%%

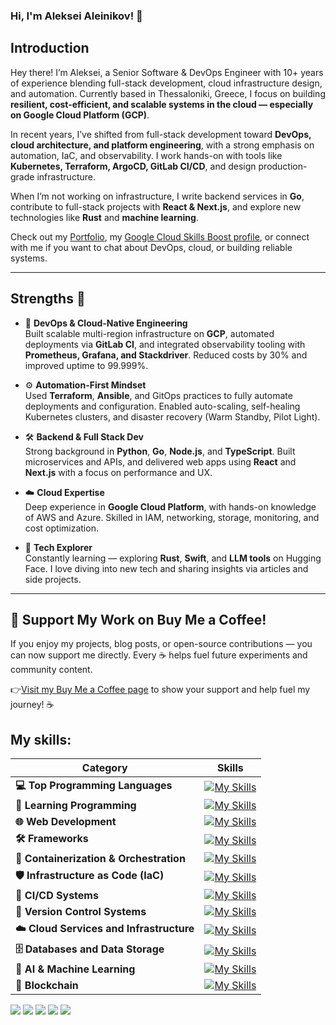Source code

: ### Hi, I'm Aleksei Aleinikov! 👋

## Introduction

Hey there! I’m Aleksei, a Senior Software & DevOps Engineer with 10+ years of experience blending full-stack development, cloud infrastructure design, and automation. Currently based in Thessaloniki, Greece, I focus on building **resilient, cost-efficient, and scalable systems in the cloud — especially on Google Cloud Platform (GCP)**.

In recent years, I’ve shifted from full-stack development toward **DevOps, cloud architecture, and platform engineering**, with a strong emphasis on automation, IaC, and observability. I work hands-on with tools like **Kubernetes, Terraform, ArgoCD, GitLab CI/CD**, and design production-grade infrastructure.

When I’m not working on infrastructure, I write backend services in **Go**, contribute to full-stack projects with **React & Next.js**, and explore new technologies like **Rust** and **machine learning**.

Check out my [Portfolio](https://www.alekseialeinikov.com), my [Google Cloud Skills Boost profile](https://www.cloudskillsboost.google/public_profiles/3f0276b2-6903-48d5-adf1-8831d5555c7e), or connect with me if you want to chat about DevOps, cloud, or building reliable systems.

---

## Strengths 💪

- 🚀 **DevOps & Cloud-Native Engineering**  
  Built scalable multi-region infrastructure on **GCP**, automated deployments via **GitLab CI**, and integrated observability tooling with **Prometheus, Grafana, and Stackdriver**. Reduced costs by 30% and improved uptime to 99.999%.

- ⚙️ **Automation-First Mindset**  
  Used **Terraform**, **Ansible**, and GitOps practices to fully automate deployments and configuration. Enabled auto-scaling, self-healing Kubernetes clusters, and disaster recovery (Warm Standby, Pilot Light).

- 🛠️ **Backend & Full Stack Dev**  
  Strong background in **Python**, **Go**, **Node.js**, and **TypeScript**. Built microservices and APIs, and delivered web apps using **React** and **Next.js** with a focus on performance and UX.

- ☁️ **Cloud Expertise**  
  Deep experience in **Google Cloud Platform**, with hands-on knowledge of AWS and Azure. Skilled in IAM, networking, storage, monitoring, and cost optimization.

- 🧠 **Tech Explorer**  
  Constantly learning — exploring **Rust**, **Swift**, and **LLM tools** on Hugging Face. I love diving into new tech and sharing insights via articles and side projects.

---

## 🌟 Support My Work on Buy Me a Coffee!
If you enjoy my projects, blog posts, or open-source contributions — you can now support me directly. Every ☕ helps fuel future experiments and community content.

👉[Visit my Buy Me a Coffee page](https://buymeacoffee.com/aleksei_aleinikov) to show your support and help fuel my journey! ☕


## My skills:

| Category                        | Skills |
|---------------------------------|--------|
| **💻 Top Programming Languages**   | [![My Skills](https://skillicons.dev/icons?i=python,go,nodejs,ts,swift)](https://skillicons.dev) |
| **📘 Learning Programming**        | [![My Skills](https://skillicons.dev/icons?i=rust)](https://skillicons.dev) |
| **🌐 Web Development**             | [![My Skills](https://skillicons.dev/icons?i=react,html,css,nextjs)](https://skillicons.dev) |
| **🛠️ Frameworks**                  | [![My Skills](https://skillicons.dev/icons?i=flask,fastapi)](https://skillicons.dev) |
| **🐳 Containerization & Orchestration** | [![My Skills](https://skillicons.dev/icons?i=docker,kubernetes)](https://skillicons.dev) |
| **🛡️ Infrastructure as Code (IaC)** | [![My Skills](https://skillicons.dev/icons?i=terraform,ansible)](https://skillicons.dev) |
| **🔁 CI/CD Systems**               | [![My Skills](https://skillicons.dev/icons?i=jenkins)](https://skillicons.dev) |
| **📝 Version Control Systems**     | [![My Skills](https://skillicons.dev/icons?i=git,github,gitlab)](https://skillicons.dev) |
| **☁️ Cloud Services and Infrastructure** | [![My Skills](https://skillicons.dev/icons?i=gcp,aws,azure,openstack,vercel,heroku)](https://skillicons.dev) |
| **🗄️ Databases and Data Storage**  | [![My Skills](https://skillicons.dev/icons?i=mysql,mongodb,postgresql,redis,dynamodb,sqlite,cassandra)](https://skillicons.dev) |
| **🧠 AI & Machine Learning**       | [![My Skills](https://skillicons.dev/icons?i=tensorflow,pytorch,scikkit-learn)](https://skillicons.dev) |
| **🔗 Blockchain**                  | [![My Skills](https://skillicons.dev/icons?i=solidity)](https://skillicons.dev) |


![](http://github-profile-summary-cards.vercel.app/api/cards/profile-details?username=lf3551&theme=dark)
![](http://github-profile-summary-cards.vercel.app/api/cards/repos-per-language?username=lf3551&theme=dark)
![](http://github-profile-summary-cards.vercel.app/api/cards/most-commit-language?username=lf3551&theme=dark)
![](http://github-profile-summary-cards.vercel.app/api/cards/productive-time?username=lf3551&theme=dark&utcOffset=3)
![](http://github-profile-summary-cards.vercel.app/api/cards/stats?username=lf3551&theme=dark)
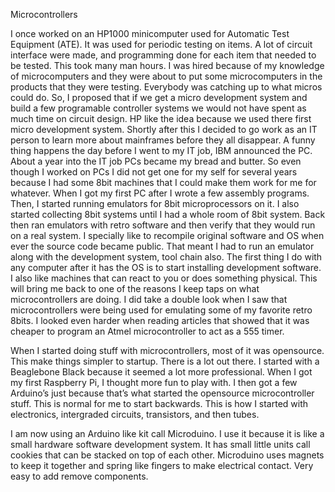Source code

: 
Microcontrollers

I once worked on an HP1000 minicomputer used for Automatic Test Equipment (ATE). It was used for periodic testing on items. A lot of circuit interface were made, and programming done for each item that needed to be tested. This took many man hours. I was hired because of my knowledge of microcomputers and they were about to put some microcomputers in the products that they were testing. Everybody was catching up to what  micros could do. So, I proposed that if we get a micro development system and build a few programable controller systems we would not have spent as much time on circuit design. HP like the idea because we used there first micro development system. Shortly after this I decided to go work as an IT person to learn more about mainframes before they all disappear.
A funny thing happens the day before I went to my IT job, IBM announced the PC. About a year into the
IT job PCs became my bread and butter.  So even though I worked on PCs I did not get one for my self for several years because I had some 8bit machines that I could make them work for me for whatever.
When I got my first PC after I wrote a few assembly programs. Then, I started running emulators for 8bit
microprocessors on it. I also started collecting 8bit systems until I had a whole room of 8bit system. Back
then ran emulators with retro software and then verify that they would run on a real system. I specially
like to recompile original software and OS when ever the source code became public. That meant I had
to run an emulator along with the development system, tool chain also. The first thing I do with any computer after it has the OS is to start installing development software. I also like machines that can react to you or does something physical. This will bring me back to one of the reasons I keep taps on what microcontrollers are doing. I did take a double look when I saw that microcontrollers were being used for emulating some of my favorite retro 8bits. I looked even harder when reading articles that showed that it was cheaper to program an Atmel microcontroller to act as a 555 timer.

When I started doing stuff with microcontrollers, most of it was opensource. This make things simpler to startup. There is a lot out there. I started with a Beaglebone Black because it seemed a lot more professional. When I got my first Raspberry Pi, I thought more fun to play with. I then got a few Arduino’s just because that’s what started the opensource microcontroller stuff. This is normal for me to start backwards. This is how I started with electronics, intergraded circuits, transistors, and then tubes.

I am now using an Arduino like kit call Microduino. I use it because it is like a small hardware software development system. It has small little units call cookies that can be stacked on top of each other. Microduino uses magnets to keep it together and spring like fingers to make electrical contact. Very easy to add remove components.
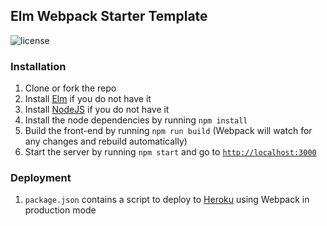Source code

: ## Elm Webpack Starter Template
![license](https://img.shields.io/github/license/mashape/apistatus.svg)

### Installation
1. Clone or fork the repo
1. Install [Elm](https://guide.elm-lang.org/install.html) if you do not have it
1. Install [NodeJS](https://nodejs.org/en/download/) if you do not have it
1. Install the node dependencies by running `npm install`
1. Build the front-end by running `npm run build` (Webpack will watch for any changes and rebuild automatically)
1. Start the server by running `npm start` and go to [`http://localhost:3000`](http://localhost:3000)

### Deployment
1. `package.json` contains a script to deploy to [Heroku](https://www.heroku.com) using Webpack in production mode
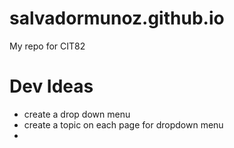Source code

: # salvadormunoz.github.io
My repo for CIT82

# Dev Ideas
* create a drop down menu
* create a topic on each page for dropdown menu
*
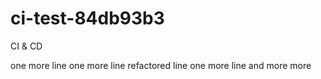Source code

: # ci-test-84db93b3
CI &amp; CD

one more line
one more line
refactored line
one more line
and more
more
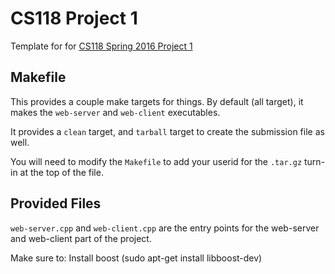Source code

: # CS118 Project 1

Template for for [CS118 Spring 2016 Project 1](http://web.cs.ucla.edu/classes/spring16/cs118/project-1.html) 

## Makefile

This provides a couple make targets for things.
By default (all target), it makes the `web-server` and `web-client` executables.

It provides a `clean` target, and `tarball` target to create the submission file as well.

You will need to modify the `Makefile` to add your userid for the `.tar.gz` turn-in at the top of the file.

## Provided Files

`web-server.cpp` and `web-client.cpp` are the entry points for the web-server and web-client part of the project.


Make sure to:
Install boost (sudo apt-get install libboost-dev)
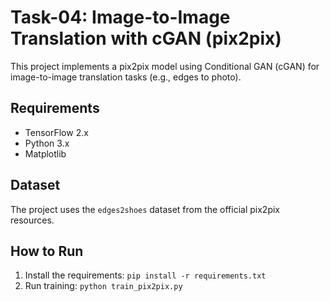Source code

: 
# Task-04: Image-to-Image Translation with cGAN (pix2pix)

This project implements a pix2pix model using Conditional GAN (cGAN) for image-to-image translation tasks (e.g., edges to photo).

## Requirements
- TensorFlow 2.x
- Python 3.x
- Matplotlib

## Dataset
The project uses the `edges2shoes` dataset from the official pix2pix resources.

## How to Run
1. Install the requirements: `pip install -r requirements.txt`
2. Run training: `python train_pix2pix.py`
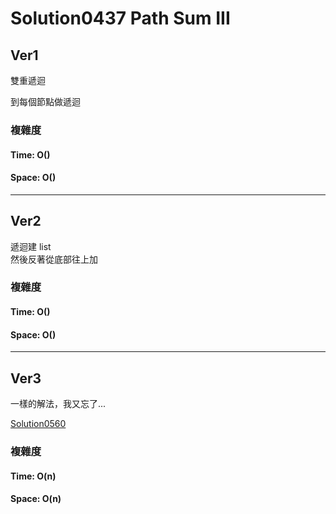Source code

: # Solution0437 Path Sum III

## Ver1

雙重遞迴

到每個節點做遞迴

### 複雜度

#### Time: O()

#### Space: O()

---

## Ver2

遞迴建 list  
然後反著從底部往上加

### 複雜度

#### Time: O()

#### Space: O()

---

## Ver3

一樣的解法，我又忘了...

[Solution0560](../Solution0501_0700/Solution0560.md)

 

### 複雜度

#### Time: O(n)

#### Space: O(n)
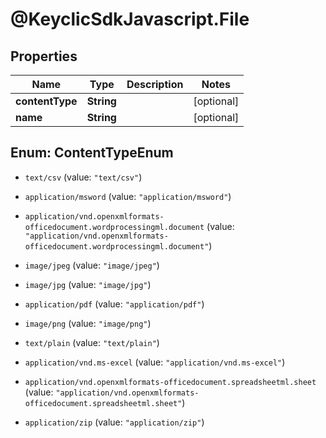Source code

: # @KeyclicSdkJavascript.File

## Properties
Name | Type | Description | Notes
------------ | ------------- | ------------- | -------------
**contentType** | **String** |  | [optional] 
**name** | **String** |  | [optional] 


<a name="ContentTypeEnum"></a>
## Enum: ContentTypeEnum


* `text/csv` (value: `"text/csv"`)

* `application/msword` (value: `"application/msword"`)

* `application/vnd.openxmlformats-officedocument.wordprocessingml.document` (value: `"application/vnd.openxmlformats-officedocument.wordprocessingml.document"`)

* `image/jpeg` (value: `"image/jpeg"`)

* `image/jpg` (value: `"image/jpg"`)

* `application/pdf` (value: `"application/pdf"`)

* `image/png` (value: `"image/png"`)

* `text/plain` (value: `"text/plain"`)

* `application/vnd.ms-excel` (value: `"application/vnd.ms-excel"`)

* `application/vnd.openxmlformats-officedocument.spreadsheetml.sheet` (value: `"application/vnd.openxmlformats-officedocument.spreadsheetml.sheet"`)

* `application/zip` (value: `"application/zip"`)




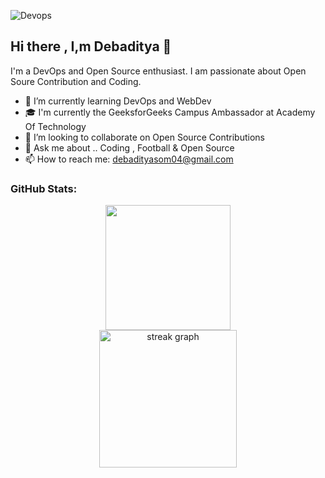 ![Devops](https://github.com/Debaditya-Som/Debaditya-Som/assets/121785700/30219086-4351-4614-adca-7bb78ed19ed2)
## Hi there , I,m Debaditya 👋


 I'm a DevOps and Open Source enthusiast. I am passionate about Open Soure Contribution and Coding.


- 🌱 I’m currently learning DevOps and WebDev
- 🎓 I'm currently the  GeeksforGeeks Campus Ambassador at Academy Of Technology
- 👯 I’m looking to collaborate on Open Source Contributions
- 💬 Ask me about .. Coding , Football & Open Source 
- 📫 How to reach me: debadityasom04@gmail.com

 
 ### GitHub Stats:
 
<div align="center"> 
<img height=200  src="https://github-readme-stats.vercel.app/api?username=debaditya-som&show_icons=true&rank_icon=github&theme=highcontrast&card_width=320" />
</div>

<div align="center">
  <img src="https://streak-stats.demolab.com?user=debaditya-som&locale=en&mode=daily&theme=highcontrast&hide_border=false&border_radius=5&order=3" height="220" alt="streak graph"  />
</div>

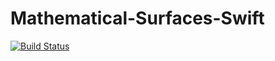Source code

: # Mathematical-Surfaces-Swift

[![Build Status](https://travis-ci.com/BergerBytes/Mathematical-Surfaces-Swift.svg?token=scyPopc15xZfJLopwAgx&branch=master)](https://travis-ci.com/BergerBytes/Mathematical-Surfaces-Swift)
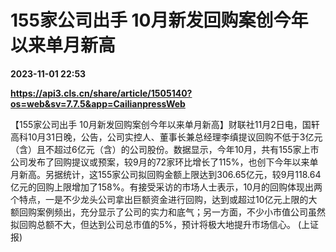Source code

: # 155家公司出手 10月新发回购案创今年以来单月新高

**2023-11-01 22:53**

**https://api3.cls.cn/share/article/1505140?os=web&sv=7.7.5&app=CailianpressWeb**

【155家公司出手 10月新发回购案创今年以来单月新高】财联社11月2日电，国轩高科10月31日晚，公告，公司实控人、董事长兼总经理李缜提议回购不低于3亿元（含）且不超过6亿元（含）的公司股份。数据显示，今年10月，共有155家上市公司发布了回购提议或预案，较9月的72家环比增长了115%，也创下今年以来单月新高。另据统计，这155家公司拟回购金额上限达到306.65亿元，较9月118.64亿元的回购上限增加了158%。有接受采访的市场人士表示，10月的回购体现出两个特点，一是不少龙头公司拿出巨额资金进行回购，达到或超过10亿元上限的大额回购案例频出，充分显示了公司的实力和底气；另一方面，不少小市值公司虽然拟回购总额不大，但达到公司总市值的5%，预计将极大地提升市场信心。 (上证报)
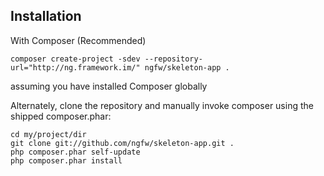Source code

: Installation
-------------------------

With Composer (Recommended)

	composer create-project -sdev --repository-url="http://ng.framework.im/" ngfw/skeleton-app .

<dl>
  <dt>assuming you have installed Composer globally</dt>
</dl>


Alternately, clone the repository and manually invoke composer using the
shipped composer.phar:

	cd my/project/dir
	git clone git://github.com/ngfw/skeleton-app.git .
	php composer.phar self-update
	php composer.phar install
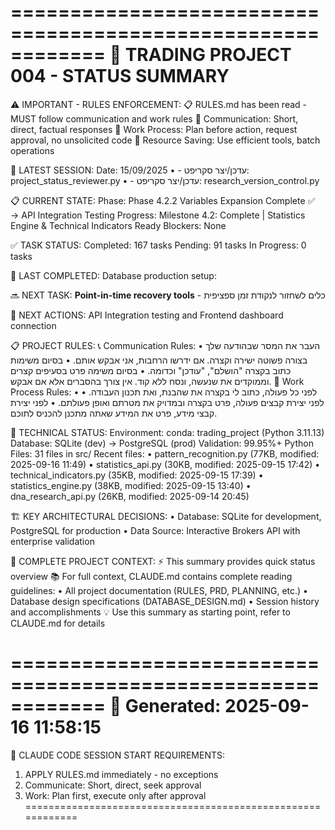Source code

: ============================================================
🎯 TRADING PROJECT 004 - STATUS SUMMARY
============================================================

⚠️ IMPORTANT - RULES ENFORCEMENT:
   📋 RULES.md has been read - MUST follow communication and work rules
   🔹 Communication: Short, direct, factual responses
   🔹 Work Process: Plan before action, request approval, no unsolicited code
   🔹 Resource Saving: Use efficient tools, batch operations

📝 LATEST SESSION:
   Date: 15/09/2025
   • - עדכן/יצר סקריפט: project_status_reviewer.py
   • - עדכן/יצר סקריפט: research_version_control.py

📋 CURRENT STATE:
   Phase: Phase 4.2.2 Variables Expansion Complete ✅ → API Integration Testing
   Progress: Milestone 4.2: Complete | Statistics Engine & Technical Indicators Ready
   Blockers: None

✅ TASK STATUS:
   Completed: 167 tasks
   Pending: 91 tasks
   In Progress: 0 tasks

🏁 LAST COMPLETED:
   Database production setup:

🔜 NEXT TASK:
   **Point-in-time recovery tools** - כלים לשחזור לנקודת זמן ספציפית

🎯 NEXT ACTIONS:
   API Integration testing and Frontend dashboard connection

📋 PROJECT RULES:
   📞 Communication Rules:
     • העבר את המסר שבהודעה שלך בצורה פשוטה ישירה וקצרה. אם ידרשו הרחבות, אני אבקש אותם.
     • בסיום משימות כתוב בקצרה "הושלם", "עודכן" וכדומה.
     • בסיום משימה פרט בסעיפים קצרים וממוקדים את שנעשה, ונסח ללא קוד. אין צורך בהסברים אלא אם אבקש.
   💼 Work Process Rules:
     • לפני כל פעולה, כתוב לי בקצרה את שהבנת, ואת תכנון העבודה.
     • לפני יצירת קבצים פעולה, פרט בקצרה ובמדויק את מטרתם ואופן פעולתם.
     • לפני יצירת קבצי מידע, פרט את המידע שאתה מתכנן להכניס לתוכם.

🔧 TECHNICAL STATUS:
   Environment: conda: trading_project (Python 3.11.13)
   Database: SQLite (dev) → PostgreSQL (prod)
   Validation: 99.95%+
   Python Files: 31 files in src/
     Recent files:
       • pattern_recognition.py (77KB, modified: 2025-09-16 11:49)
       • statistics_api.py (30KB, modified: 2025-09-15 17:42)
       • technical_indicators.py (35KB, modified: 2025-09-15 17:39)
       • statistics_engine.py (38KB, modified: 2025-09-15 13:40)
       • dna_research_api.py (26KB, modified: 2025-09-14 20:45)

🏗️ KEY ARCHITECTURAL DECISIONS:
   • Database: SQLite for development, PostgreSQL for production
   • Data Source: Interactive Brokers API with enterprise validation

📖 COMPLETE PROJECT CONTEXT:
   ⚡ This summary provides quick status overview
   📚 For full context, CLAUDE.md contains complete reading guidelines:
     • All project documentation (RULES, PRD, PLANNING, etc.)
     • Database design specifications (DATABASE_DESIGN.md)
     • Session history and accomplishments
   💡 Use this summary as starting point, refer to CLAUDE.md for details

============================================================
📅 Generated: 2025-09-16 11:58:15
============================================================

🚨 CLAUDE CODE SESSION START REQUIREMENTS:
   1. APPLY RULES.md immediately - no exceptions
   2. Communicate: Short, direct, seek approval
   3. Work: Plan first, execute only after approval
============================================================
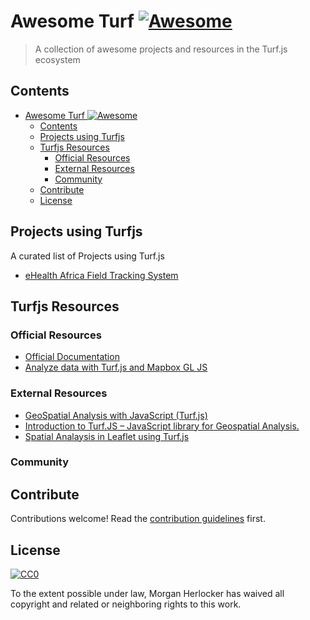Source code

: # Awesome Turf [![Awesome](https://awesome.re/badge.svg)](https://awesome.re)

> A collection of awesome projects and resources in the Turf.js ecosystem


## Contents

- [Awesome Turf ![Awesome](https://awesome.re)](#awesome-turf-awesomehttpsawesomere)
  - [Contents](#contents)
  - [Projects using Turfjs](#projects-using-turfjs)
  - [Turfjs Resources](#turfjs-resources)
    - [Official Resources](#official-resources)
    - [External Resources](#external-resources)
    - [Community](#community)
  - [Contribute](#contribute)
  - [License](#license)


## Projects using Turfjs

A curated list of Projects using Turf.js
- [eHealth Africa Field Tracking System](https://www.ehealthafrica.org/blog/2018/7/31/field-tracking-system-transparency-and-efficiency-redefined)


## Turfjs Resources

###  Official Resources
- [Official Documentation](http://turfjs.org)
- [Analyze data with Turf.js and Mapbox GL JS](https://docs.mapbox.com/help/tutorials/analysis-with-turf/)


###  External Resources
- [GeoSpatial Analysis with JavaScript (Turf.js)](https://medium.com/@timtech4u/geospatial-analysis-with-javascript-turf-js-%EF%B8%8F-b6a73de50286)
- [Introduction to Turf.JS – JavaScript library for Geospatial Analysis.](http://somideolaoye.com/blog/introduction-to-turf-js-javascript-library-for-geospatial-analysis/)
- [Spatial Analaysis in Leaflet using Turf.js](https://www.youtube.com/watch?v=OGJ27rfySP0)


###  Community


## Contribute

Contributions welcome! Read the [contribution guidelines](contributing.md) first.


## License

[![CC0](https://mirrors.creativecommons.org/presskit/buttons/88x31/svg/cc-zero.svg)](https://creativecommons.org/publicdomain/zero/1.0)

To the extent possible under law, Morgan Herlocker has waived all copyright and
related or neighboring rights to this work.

%%

BRIEF:
Take every line above that includes "html" and list it.

EXERCISE SOLUTION:
| **🌐 Web Development**             | [![My Skills](https://skillicons.dev/icons?i=react,html,css,nextjs)](https://skillicons.dev) |
1. Install [Elm](https://guide.elm-lang.org/install.html) if you do not have it
Template for for [CS118 Spring 2016 Project 1](http://web.cs.ucla.edu/classes/spring16/cs118/project-1.html) 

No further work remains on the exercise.